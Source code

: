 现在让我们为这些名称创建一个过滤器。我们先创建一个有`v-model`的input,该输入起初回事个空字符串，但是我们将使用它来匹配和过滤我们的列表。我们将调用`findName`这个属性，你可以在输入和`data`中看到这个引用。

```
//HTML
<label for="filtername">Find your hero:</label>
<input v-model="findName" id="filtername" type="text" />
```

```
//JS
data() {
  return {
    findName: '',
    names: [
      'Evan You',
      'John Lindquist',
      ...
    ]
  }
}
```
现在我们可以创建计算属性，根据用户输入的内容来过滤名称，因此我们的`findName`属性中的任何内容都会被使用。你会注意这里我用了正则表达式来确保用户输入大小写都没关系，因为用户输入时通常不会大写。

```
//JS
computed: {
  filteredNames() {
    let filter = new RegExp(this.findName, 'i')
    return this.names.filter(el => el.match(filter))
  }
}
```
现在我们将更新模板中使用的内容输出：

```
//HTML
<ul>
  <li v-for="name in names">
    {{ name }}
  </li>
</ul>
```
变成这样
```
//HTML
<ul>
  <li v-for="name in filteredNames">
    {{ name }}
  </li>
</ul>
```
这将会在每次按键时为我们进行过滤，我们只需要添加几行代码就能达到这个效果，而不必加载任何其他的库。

────────────────

# WHAT YOU SHOULD DO:
Only the lines from the one with "现在我们将更新模板中使用的内容输出：" through the last line of the material above are to be duplicated, exactly and with both ends kept.

# EXERCISE ANSWER:
现在我们将更新模板中使用的内容输出：

```
//HTML
<ul>
  <li v-for="name in names">
    {{ name }}
  </li>
</ul>
```
变成这样
```
//HTML
<ul>
  <li v-for="name in filteredNames">
    {{ name }}
  </li>
</ul>
```
这将会在每次按键时为我们进行过滤，我们只需要添加几行代码就能达到这个效果，而不必加载任何其他的库。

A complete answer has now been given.